Одно точно не изменилось. Его голос на меня действует гипнотически. Даже если всё делаю наперекор, в глубине души мне всегда хочется быть с ним Очень Послушной Девочкой.
Пальцы на моём запястье задержались на секунду на пульсе, потом спустились ниже и прочертили извилистую линию на ладони. Медленное движение большого пальца по коже, почти невесомое, заставило меня вздрогнуть всем телом. Я попыталась вырваться, но меня никуда не пустили. Рон как будто нащупывал на моей ладони какие-то точки… и пересчитывал их.
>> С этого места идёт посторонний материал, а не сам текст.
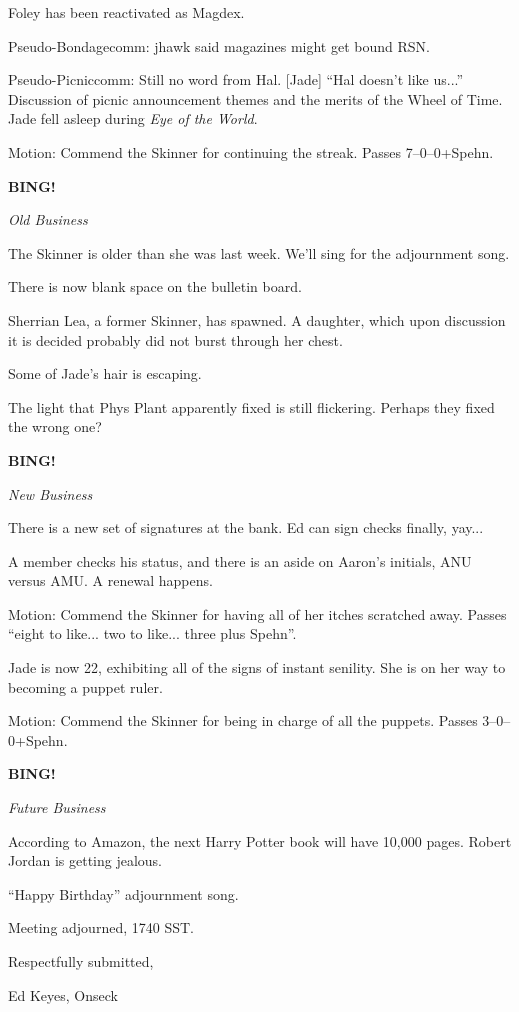 \documentclass[12pt]{article}
\newcommand{\bing}{{\bf BING!} }
\newcommand{\goto}[1]{\bing \vskip 12pt \centerline{{\em{#1}}}}
\begin{document}
Foley has been reactivated as Magdex.

Pseudo-Bondagecomm: jhawk said magazines might get bound RSN.

Pseudo-Picniccomm: Still no word from Hal.  [Jade] ``Hal doesn't
like us...''  Discussion of picnic announcement themes and the merits
of the Wheel of Time.  Jade fell asleep during {\em Eye of the World}.

Motion: Commend the Skinner for continuing the streak.  Passes
7--0--0+Spehn.

\goto{Old Business}

The Skinner is older than she was last week.  We'll sing for the
adjournment song.

There is now blank space on the bulletin board.

Sherrian Lea, a former Skinner, has spawned.  A daughter, which upon
discussion it is decided probably did not burst through her chest.

Some of Jade's hair is escaping.

The light that Phys Plant apparently fixed is still flickering.  Perhaps
they fixed the wrong one?

\goto{New Business}

There is a new set of signatures at the bank.  Ed can sign checks
finally, yay...

A member checks his status, and there is an aside on Aaron's initials,
ANU versus AMU.  A renewal happens.

Motion: Commend the Skinner for having all of her itches scratched
away.  Passes ``eight to like... two to like... three plus Spehn''.

Jade is now 22, exhibiting all of the signs of instant senility.  She
is on her way to becoming a puppet ruler.

Motion: Commend the Skinner for being in charge of all the puppets.
Passes 3--0--0+Spehn.

\goto{Future Business}

According to Amazon, the next Harry Potter book will have 10,000
pages.  Robert Jordan is getting jealous.

``Happy Birthday'' adjournment song.

\vspace{12pt}

\noindent
Meeting adjourned, 1740 SST.

\vspace{18pt}

\centerline{Respectfully submitted,}
\centerline{Ed Keyes, Onseck}
\end{document}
- Одна, две, три… Пять. Все на месте!
- Ты с ума сошёл?! Что ты там считаешь?!
- Шрамы. От шипов. Те, что ты получила в ночь Праздника ледяной розы много лет назад, когда голой рукой схватилась за цветок. Помнишь? Я собственными руками вытаскивал шипы. Так и знал, что следы никуда не денутся. Вот видишь? А ты говорила… Ты всё та же моя Рин!
Это преступление. Самое настоящее. Говорить такие вещи таким голосом. Я опустила голову, чтобы скрыть выражение лица. Слишком сильно нахлынули воспоминания. И те чувства, что испытывала тогда – вдруг очень живо вспомнилось, как он перевязывал мне руку своим носовым платком. Как целовал мою раненую ладонь. И его сбитые в кровь костяшки пальцев – он ведь пытался выбить дверь своей комнаты в ту ночь, чтобы не дать мне сделать это, я уверена…
Воспользовавшись моим смятением, Рон продолжил исследовать мою руку. И далась она ему!
- Правда, и кое-что новое тоже появилось…
Его палец осторожно коснулся мозолей на моей ладони. Рон нахмурился.
Что ж – очень жаль, если это покоробило благородного графа! Я дёрнула руку изо всех сил, но его хватка только стала сильнее. Да что ж это такое-то! Его поведение переходит всякие границы приличий!
- Ну прости, если разочаровала! – сердито проговорила я, сдувая упавший на лицо локон. – Сожалею, что моя кожа не такая нежная и ухоженная, как у тех барышень, с которыми ты привык танцевать на балах!
- Что за чушь ты мелешь, Рин? Ты понятия не имеешь, к чему я привык. Ты понятия не имеешь, в каком аду я провёл эти семь лет!
Он сжал мою руку почти со злостью. А в чёрных глазах зажегся незнакомый мне огонёк ожесточения. Таким я его ещё не видела. На секунду моё сердце дрогнуло от сочувствия… Но только на секунду. Я была слишком переполнена собственными эмоциями. Кажется, то, что копила в себе долгих семь лет, на мою беду сейчас собиралось выплеснуться в самый неподходящий момент.